The puzzle part of the game requires you to think fairly logically and does not rely on chance or random outcomes, meaning you won’t be senselessly beating your head against a puzzle waiting for the gaming gods to smile on you.

That’s not to say that the puzzles are easy. There are two that require you to draw an inverted pentagram with your mouse, and let me tell you, it’s not as easy as it sounds. The other puzzles require you to either pay close attention or take notes. And if you also happen to have a solid grasp on history, vampire legends, Latin and WWI-era medical practices, you might have an easier time with some of the challenges.

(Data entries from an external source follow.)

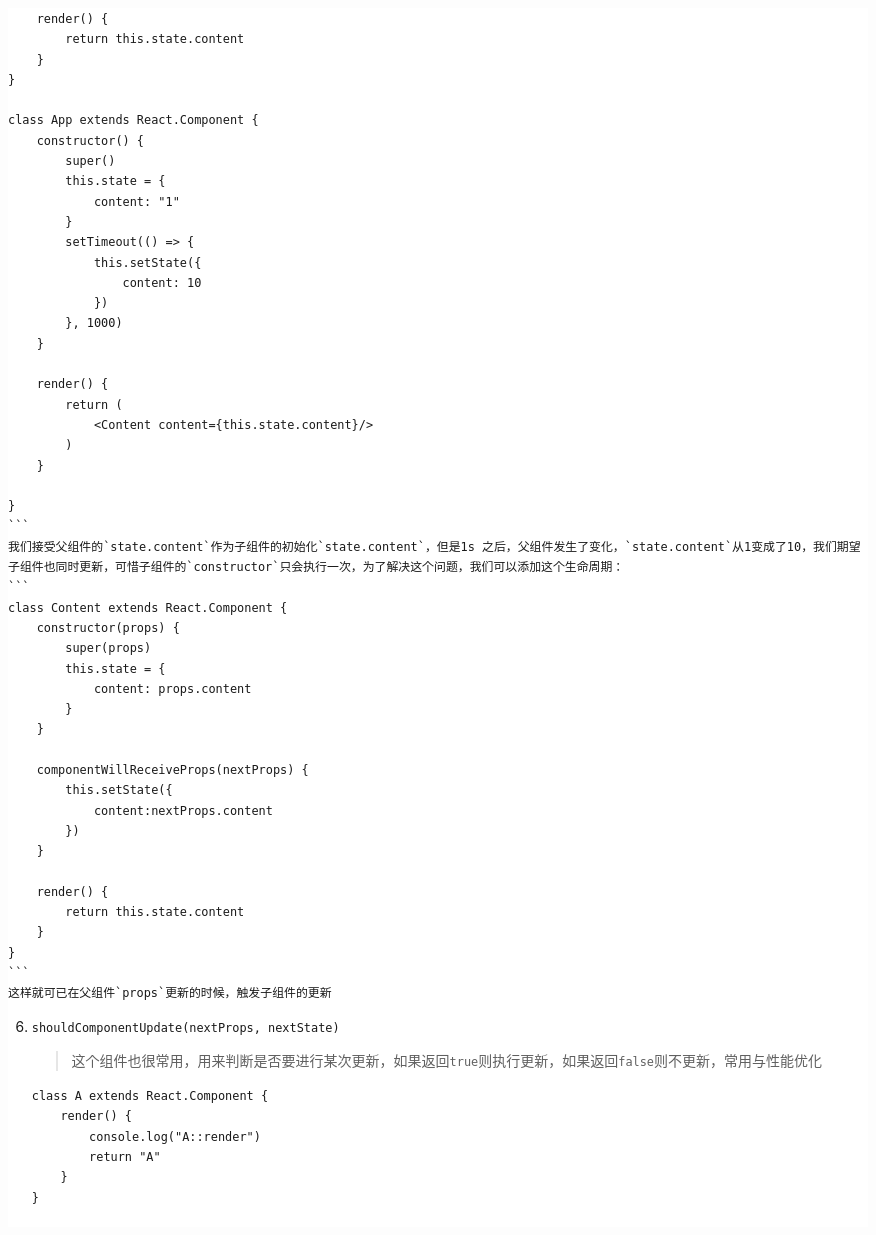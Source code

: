         render() {
            return this.state.content
        }
    }
    
    class App extends React.Component {
        constructor() {
            super()
            this.state = {
                content: "1"
            }
            setTimeout(() => {
                this.setState({
                    content: 10
                })
            }, 1000)
        }
    
        render() {
            return (
                <Content content={this.state.content}/>
            )
        }
    
    }
    ```
    我们接受父组件的`state.content`作为子组件的初始化`state.content`，但是1s 之后，父组件发生了变化，`state.content`从1变成了10，我们期望子组件也同时更新，可惜子组件的`constructor`只会执行一次，为了解决这个问题，我们可以添加这个生命周期：
    ```
    class Content extends React.Component {
        constructor(props) {
            super(props)
            this.state = {
                content: props.content
            }
        }
    
        componentWillReceiveProps(nextProps) {
            this.setState({
                content:nextProps.content
            })
        }
    
        render() {
            return this.state.content
        }
    }
    ```
    这样就可已在父组件`props`更新的时候，触发子组件的更新
6. `shouldComponentUpdate(nextProps, nextState)`
    > 这个组件也很常用，用来判断是否要进行某次更新，如果返回`true`则执行更新，如果返回`false`则不更新，常用与性能优化
    ```
    class A extends React.Component {
        render() {
            console.log("A::render")
            return "A"
        }
    }
    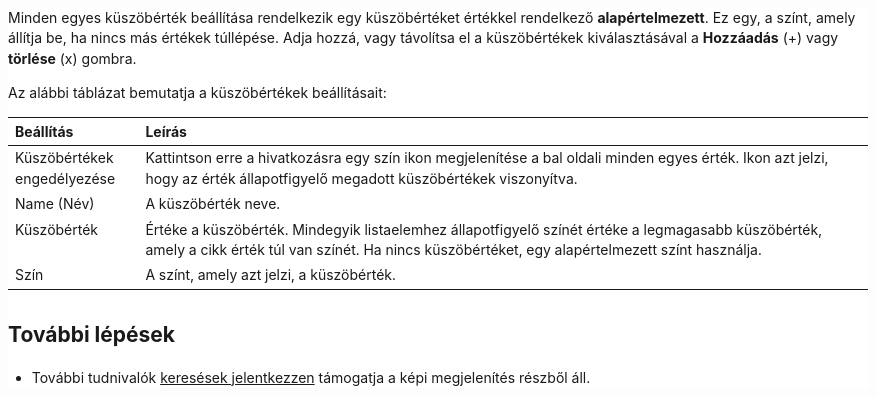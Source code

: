 Minden egyes küszöbérték beállítása rendelkezik egy küszöbértéket értékkel rendelkező **alapértelmezett**. Ez egy, a színt, amely állítja be, ha nincs más értékek túllépése. Adja hozzá, vagy távolítsa el a küszöbértékek kiválasztásával a **Hozzáadás** (+) vagy **törlése** (x) gombra.

Az alábbi táblázat bemutatja a küszöbértékek beállításait:

| Beállítás | Leírás |
|:--- |:--- |
| Küszöbértékek engedélyezése |Kattintson erre a hivatkozásra egy szín ikon megjelenítése a bal oldali minden egyes érték. Ikon azt jelzi, hogy az érték állapotfigyelő megadott küszöbértékek viszonyítva. |
| Name (Név) |A küszöbérték neve. |
| Küszöbérték |Értéke a küszöbérték. Mindegyik listaelemhez állapotfigyelő színét értéke a legmagasabb küszöbérték, amely a cikk érték túl van színét. Ha nincs küszöbértéket, egy alapértelmezett színt használja. |
| Szín |A színt, amely azt jelzi, a küszöbérték. |

## <a name="next-steps"></a>További lépések
* További tudnivalók [keresések jelentkezzen](log-analytics-log-searches.md) támogatja a képi megjelenítés részből áll.
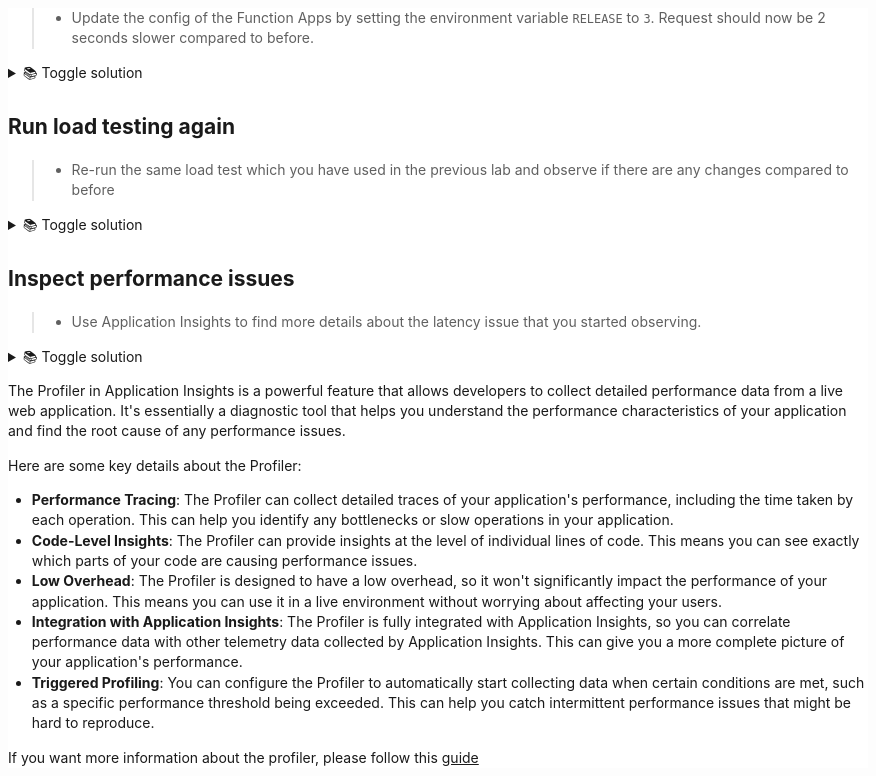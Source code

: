 > - Update the config of the Function Apps by setting the environment variable `RELEASE` to `3`. Request should now be 2 seconds slower compared to before.

</div>

<details><summary>📚 Toggle solution</summary></details>

## Run load testing again

<div class="task" data-title="Task">

> - Re-run the same load test which you have used in the previous lab and observe if there are any changes compared to before

</div>

<details><summary>📚 Toggle solution</summary></details>

## Inspect performance issues

<div class="task" data-title="Task">

> - Use Application Insights to find more details about the latency issue that you started observing.

</div>

<details><summary>📚 Toggle solution</summary></details>

The Profiler in Application Insights is a powerful feature that allows developers to collect detailed performance data from a live web application. It's essentially a diagnostic tool that helps you understand the performance characteristics of your application and find the root cause of any performance issues.

Here are some key details about the Profiler:

- **Performance Tracing**: The Profiler can collect detailed traces of your application's performance, including the time taken by each operation. This can help you identify any bottlenecks or slow operations in your application.
- **Code-Level Insights**: The Profiler can provide insights at the level of individual lines of code. This means you can see exactly which parts of your code are causing performance issues.
- **Low Overhead**: The Profiler is designed to have a low overhead, so it won't significantly impact the performance of your application. This means you can use it in a live environment without worrying about affecting your users.
- **Integration with Application Insights**: The Profiler is fully integrated with Application Insights, so you can correlate performance data with other telemetry data collected by Application Insights. This can give you a more complete picture of your application's performance.
- **Triggered Profiling**: You can configure the Profiler to automatically start collecting data when certain conditions are met, such as a specific performance threshold being exceeded. This can help you catch intermittent performance issues that might be hard to reproduce.

If you want more information about the profiler, please follow this [guide](https://learn.microsoft.com/en-us/azure/azure-monitor/profiler/profiler-overview)
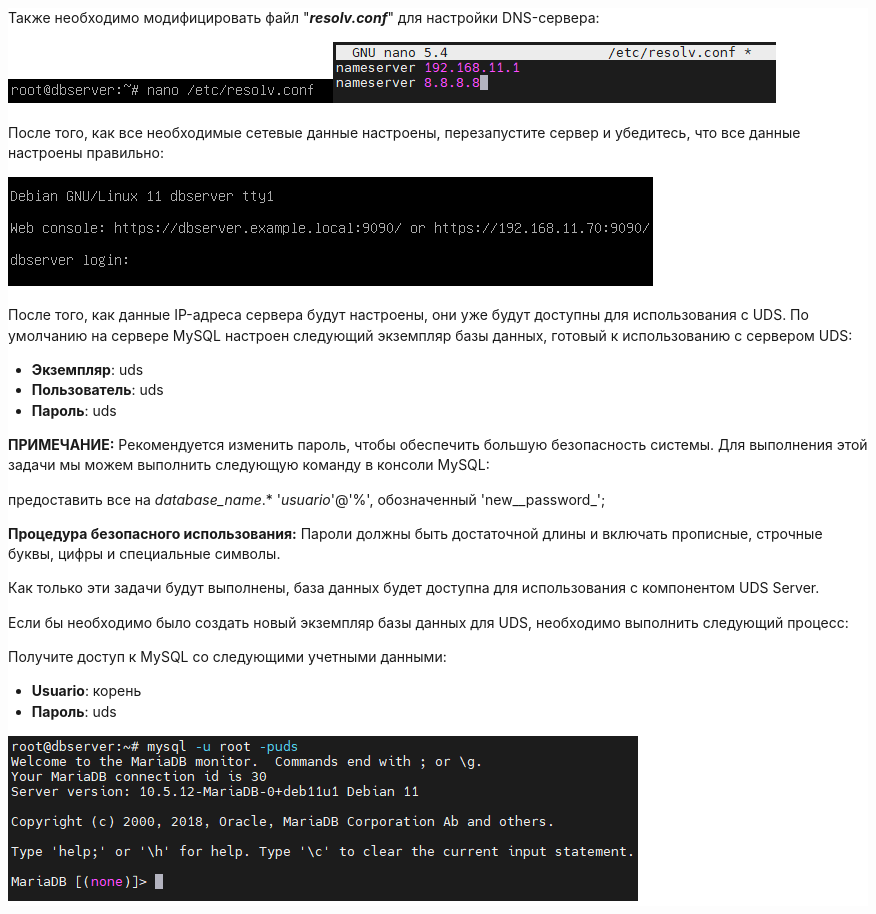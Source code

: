 Также необходимо модифицировать файл "***resolv.conf***" для настройки DNS-сервера:

![](./media_admin_guide_36/image18.png)![](./media_admin_guide_36/image19.png)

После того, как все необходимые сетевые данные настроены, перезапустите сервер и убедитесь, что все данные настроены правильно:

![](./media_admin_guide_36/image20.png)

После того, как данные IP-адреса сервера будут настроены, они уже будут доступны для использования с UDS. По умолчанию на сервере MySQL настроен следующий экземпляр базы данных, готовый к использованию с сервером UDS:

* **Экземпляр**: uds
* **Пользователь**: uds
* **Пароль**: uds

**ПРИМЕЧАНИЕ:** Рекомендуется изменить пароль, чтобы обеспечить большую безопасность системы. Для выполнения этой задачи мы можем выполнить следующую команду в консоли MySQL:

предоставить все на _database_name_.* '_usuario_'@'%', обозначенный 'new__password_';

**Процедура безопасного использования:** Пароли должны быть достаточной длины и включать прописные, строчные буквы, цифры и специальные символы.

Как только эти задачи будут выполнены, база данных будет доступна для использования с компонентом UDS Server.

Если бы необходимо было создать новый экземпляр базы данных для UDS, необходимо выполнить следующий процесс:

Получите доступ к MySQL со следующими учетными данными:

* **Usuario**: корень
* **Пароль**: uds

![](./media_admin_guide_36/image21.png)
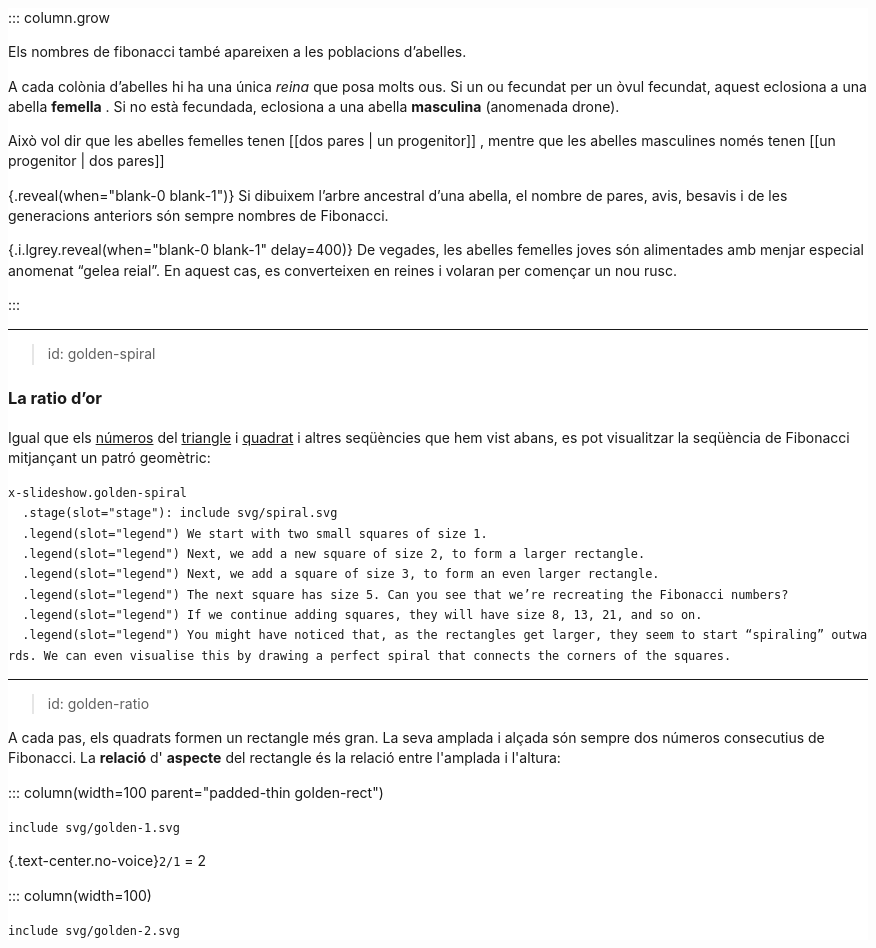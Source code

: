 ::: column.grow

Els nombres de fibonacci també apareixen a les poblacions d’abelles. 

A cada colònia d’abelles hi ha una única _reina_ que posa molts ous. Si un ou fecundat per un òvul fecundat, aquest eclosiona a una abella __femella__ . Si no està fecundada, eclosiona a una abella __masculina__ (anomenada drone). 

Això vol dir que les abelles femelles tenen [[dos pares | un progenitor]] , mentre que les abelles masculines només tenen [[un progenitor | dos pares]] 

{.reveal(when="blank-0 blank-1")} Si dibuixem l’arbre ancestral d’una abella, el nombre de pares, avis, besavis i de les generacions anteriors són sempre nombres de Fibonacci. 

{.i.lgrey.reveal(when="blank-0 blank-1" delay=400)} De vegades, les abelles femelles joves són alimentades amb menjar especial anomenat “gelea reial”. En aquest cas, es converteixen en reines i volaran per començar un nou rusc. 

:::

---
> id: golden-spiral

### La ratio d’or 

Igual que els [números](gloss:square-numbers) del [triangle](gloss:triangle-numbers) i [quadrat](gloss:square-numbers) i altres seqüències que hem vist abans, es pot visualitzar la seqüència de Fibonacci mitjançant un patró geomètric: 

    x-slideshow.golden-spiral
      .stage(slot="stage"): include svg/spiral.svg
      .legend(slot="legend") We start with two small squares of size 1.
      .legend(slot="legend") Next, we add a new square of size 2, to form a larger rectangle.
      .legend(slot="legend") Next, we add a square of size 3, to form an even larger rectangle.
      .legend(slot="legend") The next square has size 5. Can you see that we’re recreating the Fibonacci numbers?
      .legend(slot="legend") If we continue adding squares, they will have size 8, 13, 21, and so on.
      .legend(slot="legend") You might have noticed that, as the rectangles get larger, they seem to start “spiraling” outwards. We can even visualise this by drawing a perfect spiral that connects the corners of the squares.

---
> id: golden-ratio

A cada pas, els quadrats formen un rectangle més gran. La seva amplada i alçada són sempre dos números consecutius de Fibonacci. La __relació__ d' __aspecte__ del rectangle és la relació entre l'amplada i l'altura: 

::: column(width=100 parent="padded-thin golden-rect")

    include svg/golden-1.svg

{.text-center.no-voice}`2/1` = 2 

::: column(width=100)

    include svg/golden-2.svg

There are two puzzles in particular that present certain annoyances. The blood-drawing and analysis that you have to do, while easy, is likely to bore you to tears. This is where a solid knowledge of WW I era medicine could come into play. Stumbling through the steps of drawing and analyzing your own blood and several other samples is not something I expected to be doing. It doesn’t help that Father Arno was supposed to be a medic during the war, but unfortunately he gives no real useful advice.

The second blood test and analysis is where the conditional rating for game play comes into effect. Roughly halfway through the game you’re asked to perform several new tests on blood samples taken from yourself and the villagers and record the results in a log. If you do everything correctly, Arno says he’s sure of his results and you can move on. Unfortunately, there seems to be a bug that does not acknowledge one of the data sets as being correct or even preformed at all. Meaning it’s a game killer, and you’re stuck forever trying to test and record your results with no result.

Outside of just giving up, there are three possible solutions to this problem; do the full tests again and hope it takes, start over from the beginning of the game and hope it doesn’t happen again, or find someone who has a saved game just after that point and import their game (if you search on the web you should be able to find several forums about this, and helpful people willing to give you their game file).

This is the biggest downside to an otherwise entertaining game, rich with detail that is simply fun to play. I was actually rather impressed with the level of detail and research the developers put into the game. Clothing was accurate for the period, the books referenced and available for your character to read (the full text of "Dracula" and an entire Latin Bible) were quite substantial and the historical references were well-researched.

The game didn’t come with a manual, but the dynamic cursor, and easy point and click system made it simple to jump right in. The hint system was rather unique with you opening to a "random" page in the bible to seek inspiration from the highlighted passages.

Overall, this is a solid and fun game with a good story line and surprising attention to detail that will suck you in and keep you playing long past your bedtime.